Each line holding the word "sectionptx" must appear in the answer, copied from the entries.

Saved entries
•••••

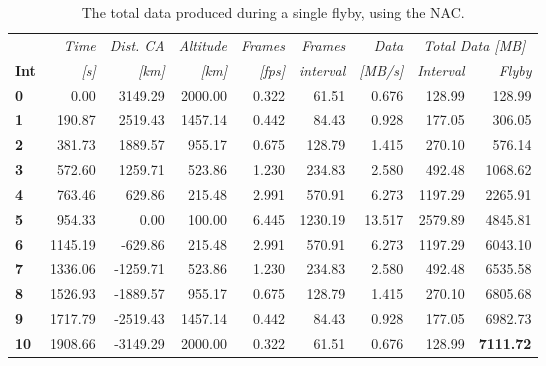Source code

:\begin{table}[htb]
  \centering
    \begin{tabular}{l|r|r|r|r|r|r|r|r|}
      & \textit{Time} & \textit{Dist. CA} & \textit{Altitude} & \multicolumn{1}{c|}{\textit{Frames}} & \textit{Frames} & \textit{Data} & \multicolumn{2}{c}{\textit{Total Data [MB]}} \\
\textbf{Int} & \textit{[s]} & \textit{[km]} & \textit{[km]} & \textit{[fps]} & \textit{interval} & \textit{[MB/s]} & \textit{Interval} & \multicolumn{1}{r}{\textit{Flyby}} \bigstrut[b]\\
\hline
\textbf{0} & 0.00  & 3149.29 & 2000.00 & 0.322 & 61.51 & 0.676 & 128.99 & 128.99 \bigstrut[t]\\
\textbf{1} & 190.87 & 2519.43 & 1457.14 & 0.442 & 84.43 & 0.928 & 177.05 & 306.05 \\
\textbf{2} & 381.73 & 1889.57 & 955.17 & 0.675 & 128.79 & 1.415 & 270.10 & 576.14 \\
\textbf{3} & 572.60 & 1259.71 & 523.86 & 1.230 & 234.83 & 2.580 & 492.48 & 1068.62 \\
\textbf{4} & 763.46 & 629.86 & 215.48 & 2.991 & 570.91 & 6.273 & 1197.29 & 2265.91 \\
\textbf{5} & 954.33 & 0.00  & 100.00 & 6.445 & 1230.19 & 13.517 & 2579.89 & 4845.81 \\
\textbf{6} & 1145.19 & -629.86 & 215.48 & 2.991 & 570.91 & 6.273 & 1197.29 & 6043.10 \\
\textbf{7} & 1336.06 & -1259.71 & 523.86 & 1.230 & 234.83 & 2.580 & 492.48 & 6535.58 \\
\textbf{8} & 1526.93 & -1889.57 & 955.17 & 0.675 & 128.79 & 1.415 & 270.10 & 6805.68 \\
\textbf{9} & 1717.79 & -2519.43 & 1457.14 & 0.442 & 84.43 & 0.928 & 177.05 & 6982.73 \\
\textbf{10} & 1908.66 & -3149.29 & 2000.00 & 0.322 & 61.51 & 0.676 & 128.99 & \textbf{7111.72} \\
\end{tabular}%
  \caption{The total data produced during a single flyby, using the NAC.}
  \label{tab:nac_flyby_data}%
\end{table}%
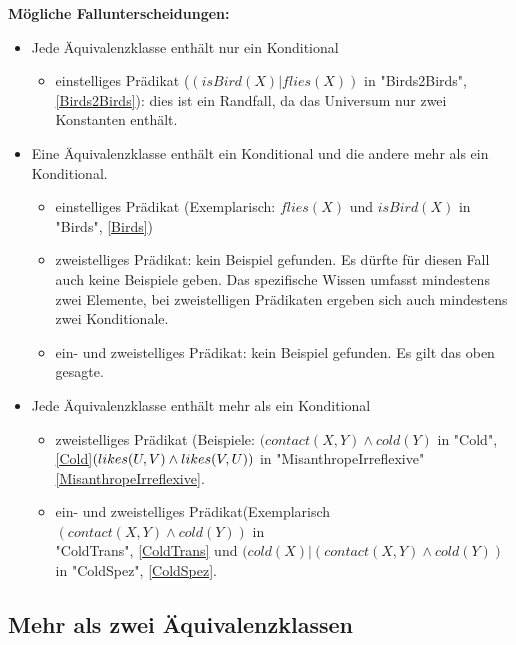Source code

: \documentclass[draft]{scrreprt}
\begin{document}
\textbf{Mögliche Fallunterscheidungen:} \label{Fallunterscheidung Formel 2Aequi}
\begin{itemize}
	\item Jede Äquivalenzklasse enthält nur ein Konditional 
	\begin{itemize}
		\item einstelliges Prädikat ($ (isBird(X)|flies(X)) $ in "{}Birds2Birds"{}, \ref{Birds2Birds}): dies ist ein Randfall, da das Universum nur zwei Konstanten enthält.
	\end{itemize}
	\item Eine Äquivalenzklasse enthält ein Konditional und die andere mehr als ein Konditional. 
	\begin{itemize}
		\item einstelliges Prädikat (Exemplarisch: $ flies(X) $ und $ isBird(X) $ in "{}Birds"{}, \ref{Birds}) 
		\item zweistelliges Prädikat: kein Beispiel gefunden. Es dürfte für diesen Fall auch keine Beispiele geben. Das spezifische Wissen umfasst mindestens zwei Elemente, bei zweistelligen Prädikaten ergeben sich auch mindestens zwei Konditionale.
		\item  ein- und zweistelliges Prädikat: kein Beispiel gefunden. Es gilt das oben gesagte.   
	\end{itemize}
	\item Jede Äquivalenzklasse enthält mehr als ein Konditional 
	\begin{itemize}
		\item zweistelliges Prädikat (Beispiele: $ (contact(X,Y) \land cold(Y) $ in "{}Cold"{}, \ref{Cold}$ \\ (likes(U,V) \land likes(V,U)) $ in "{}MisanthropeIrreflexive"{} \ref{MisanthropeIrreflexive}.  
		\item ein- und zweistelliges Prädikat(Exemplarisch $ (contact(X,Y) \land cold(Y)) $ in \\ "{}ColdTrans"{}, \ref{ColdTrans} und  $  (cold(X) | (contact(X,Y) \land cold(Y)) $ in "{}ColdSpez"{}, \ref{ColdSpez}.
	\end{itemize}
\end{itemize}


\subsection{Mehr als zwei Äquivalenzklassen} 
\end{document}
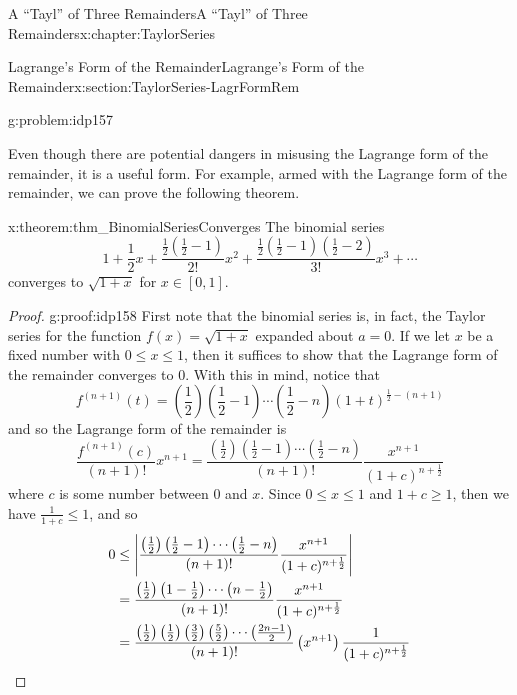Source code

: \begin{chapterptx}{A ``Tayl'' of Three Remainders}{}{A ``Tayl'' of Three Remainders}{}{}{x:chapter:TaylorSeries}
\begin{sectionptx}{Lagrange's Form of the Remainder}{}{Lagrange's Form of the Remainder}{}{}{x:section:TaylorSeries-LagrFormRem}
\begin{problem}{}{g:problem:idp157}
		\end{problem}
		Even though there are potential dangers in misusing the Lagrange form of the remainder, it is a useful form.  For example, armed with the Lagrange form of the remainder, we can prove the following theorem.%
		\begin{theorem}{}{}{x:theorem:thm_BinomialSeriesConverges}%
			The binomial series%
			\begin{equation*}
				1+\frac{1}{2}x+\frac{\frac{1}{2}\left(\frac{1}{2}-1\right)}{2!}x^2+\frac{\frac{1}{2}\left(\frac{1}{2}-1\right)\left(\frac{1}{2}-2\right)}{3!}x^3+\cdots
			\end{equation*}
			converges to \(\sqrt{1+x}\) for \(x\in[0,1]\).%
		\end{theorem}
		\begin{proof}{}{g:proof:idp158}
			First note that the binomial series is, in fact, the Taylor series for the function \(f(x)=\sqrt{1+x}\) expanded about \(a=0\). If we let \(x\) be a fixed number with \(0\leq x\leq 1\), then it suffices to show that the Lagrange form of the remainder converges to \(0\). With this in mind, notice that%
			\begin{equation*}
				f^{(n+1)}(t)=\left(\frac{1}{2}\right)\left(\frac{1}{2}-1\right)\cdots\left(\frac{1}{2}-n\right)\left(1+t\right)^{\frac{1}{2}-(n+1)}
			\end{equation*}
			and so the Lagrange form of the remainder is%
			\begin{equation*}
				\frac{f^{(n+1)}(c)}{(n+1)!}x^{n+1}= \frac{\left(\frac{1}{2}\right)\left(\frac{1}{2}-1\right)\cdots \left(\frac{1}{2}-n\right)}{(n+1)!}\frac{x^{n+1}}{(1+c)^{n+\frac{1}{2}}}
			\end{equation*}
			where \(c\) is some number between \(0\) and \(x\). Since \(0\leq x\leq 1\) and \(1+c\geq 1\), then we have \(\frac{1}{1+c}\leq 1\), and so%
			\begin{align*}
				0\amp \leq \left|\frac{\left(\frac{1}{2}\right)\left(\frac{1}{2}-1\right)\cdots\left(\frac{1}{2}-n\right)}{(n+1)!}\frac{x^{n+1}}{(1+c)^{n+\frac{1}{2}}}\right|\\
				\amp =\frac{\left(\frac{1}{2}\right)\left(1-\frac{1}{2}\right)\cdots\left(n-\frac{1}{2}\right)}{(n+1)!}\frac{x^{n+1}}{(1+c)^{n+\frac{1}{2}}}\\
				\amp =\frac{\left(\frac{1}{2}\right)\left(\frac{1}{2}\right)\left(\frac{3}{2}\right)\left(\frac{5}{2}\right)\cdots\left(\frac{2n-1}{2}\right)}{(n+1)!}\left(x^{n+1}\right)\frac{1}{(1+c)^{n+\frac{1}{2}}}\\

\end{align*}
\end{proof}
\end{sectionptx}
\end{chapterptx}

•••••

#### [Solution for this problem]
\begin{sectionptx}{Lagrange's Form of the Remainder}{}{Lagrange's Form of the Remainder}{}{}{x:section:TaylorSeries-LagrFormRem}
\end{sectionptx}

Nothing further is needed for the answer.